*TASK REQUIREMENTS*.
Omitting the pictures, print every line below exactly as it stands.

***** LISTED ENTRIES

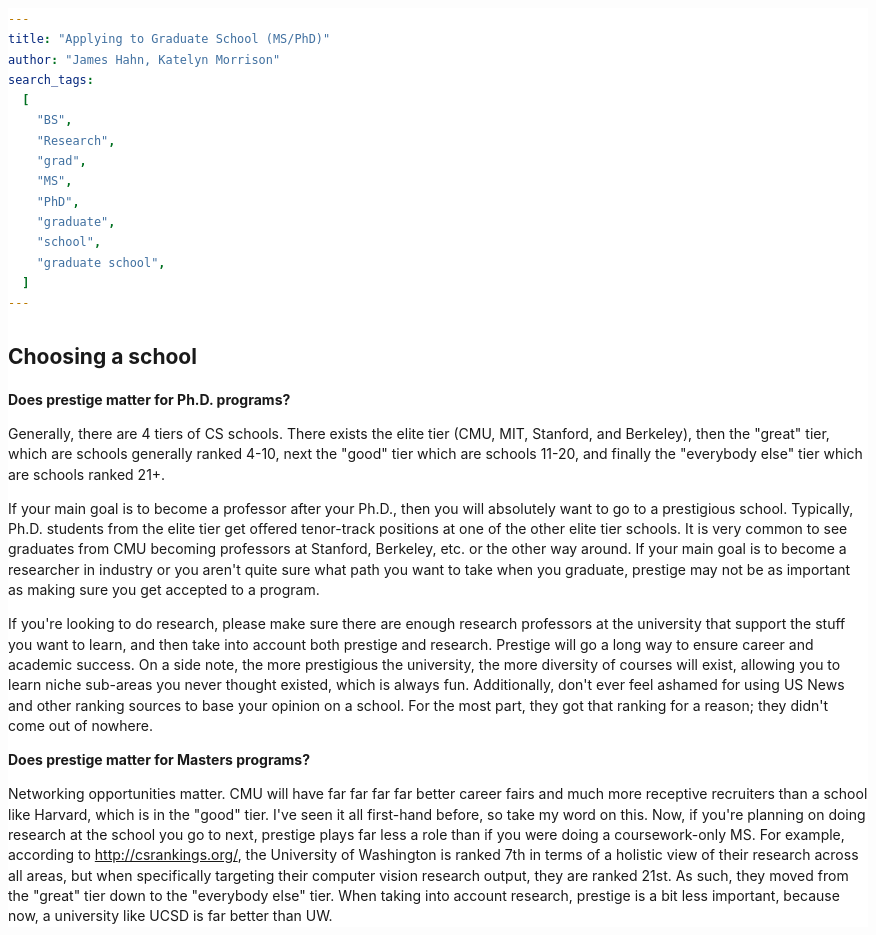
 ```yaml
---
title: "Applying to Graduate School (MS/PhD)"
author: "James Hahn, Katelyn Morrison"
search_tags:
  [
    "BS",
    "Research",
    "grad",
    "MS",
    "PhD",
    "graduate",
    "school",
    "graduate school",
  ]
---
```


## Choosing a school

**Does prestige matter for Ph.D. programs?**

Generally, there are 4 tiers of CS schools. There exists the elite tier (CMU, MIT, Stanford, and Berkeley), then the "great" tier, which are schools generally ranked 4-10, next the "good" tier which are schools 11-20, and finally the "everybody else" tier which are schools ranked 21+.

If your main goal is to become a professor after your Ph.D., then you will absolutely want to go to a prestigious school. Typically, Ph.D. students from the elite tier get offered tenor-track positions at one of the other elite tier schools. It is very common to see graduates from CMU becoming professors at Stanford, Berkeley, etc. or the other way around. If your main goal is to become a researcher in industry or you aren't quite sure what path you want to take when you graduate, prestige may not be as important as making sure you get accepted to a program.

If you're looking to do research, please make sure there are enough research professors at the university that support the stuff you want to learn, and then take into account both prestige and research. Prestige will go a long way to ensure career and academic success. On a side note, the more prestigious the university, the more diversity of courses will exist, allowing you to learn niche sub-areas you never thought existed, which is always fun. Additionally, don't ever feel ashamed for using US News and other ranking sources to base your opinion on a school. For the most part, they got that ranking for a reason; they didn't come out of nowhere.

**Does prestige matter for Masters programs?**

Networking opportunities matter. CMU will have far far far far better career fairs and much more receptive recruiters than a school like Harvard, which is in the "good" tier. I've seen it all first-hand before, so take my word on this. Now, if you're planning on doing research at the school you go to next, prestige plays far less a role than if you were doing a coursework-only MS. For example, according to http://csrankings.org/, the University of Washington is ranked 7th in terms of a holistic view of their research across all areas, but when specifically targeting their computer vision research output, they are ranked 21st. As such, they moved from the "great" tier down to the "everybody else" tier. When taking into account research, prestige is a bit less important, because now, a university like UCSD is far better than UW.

**********

*RESULT OF THE TASK*.
 ```yaml
---
title: "Applying to Graduate School (MS/PhD)"
author: "James Hahn, Katelyn Morrison"
search_tags:
  [
    "BS",
    "Research",
    "grad",
    "MS",
    "PhD",
    "graduate",
    "school",
    "graduate school",
  ]
---
```


## Choosing a school

**Does prestige matter for Ph.D. programs?**

Generally, there are 4 tiers of CS schools. There exists the elite tier (CMU, MIT, Stanford, and Berkeley), then the "great" tier, which are schools generally ranked 4-10, next the "good" tier which are schools 11-20, and finally the "everybody else" tier which are schools ranked 21+.

If your main goal is to become a professor after your Ph.D., then you will absolutely want to go to a prestigious school. Typically, Ph.D. students from the elite tier get offered tenor-track positions at one of the other elite tier schools. It is very common to see graduates from CMU becoming professors at Stanford, Berkeley, etc. or the other way around. If your main goal is to become a researcher in industry or you aren't quite sure what path you want to take when you graduate, prestige may not be as important as making sure you get accepted to a program.

If you're looking to do research, please make sure there are enough research professors at the university that support the stuff you want to learn, and then take into account both prestige and research. Prestige will go a long way to ensure career and academic success. On a side note, the more prestigious the university, the more diversity of courses will exist, allowing you to learn niche sub-areas you never thought existed, which is always fun. Additionally, don't ever feel ashamed for using US News and other ranking sources to base your opinion on a school. For the most part, they got that ranking for a reason; they didn't come out of nowhere.

**Does prestige matter for Masters programs?**

Networking opportunities matter. CMU will have far far far far better career fairs and much more receptive recruiters than a school like Harvard, which is in the "good" tier. I've seen it all first-hand before, so take my word on this. Now, if you're planning on doing research at the school you go to next, prestige plays far less a role than if you were doing a coursework-only MS. For example, according to http://csrankings.org/, the University of Washington is ranked 7th in terms of a holistic view of their research across all areas, but when specifically targeting their computer vision research output, they are ranked 21st. As such, they moved from the "great" tier down to the "everybody else" tier. When taking into account research, prestige is a bit less important, because now, a university like UCSD is far better than UW.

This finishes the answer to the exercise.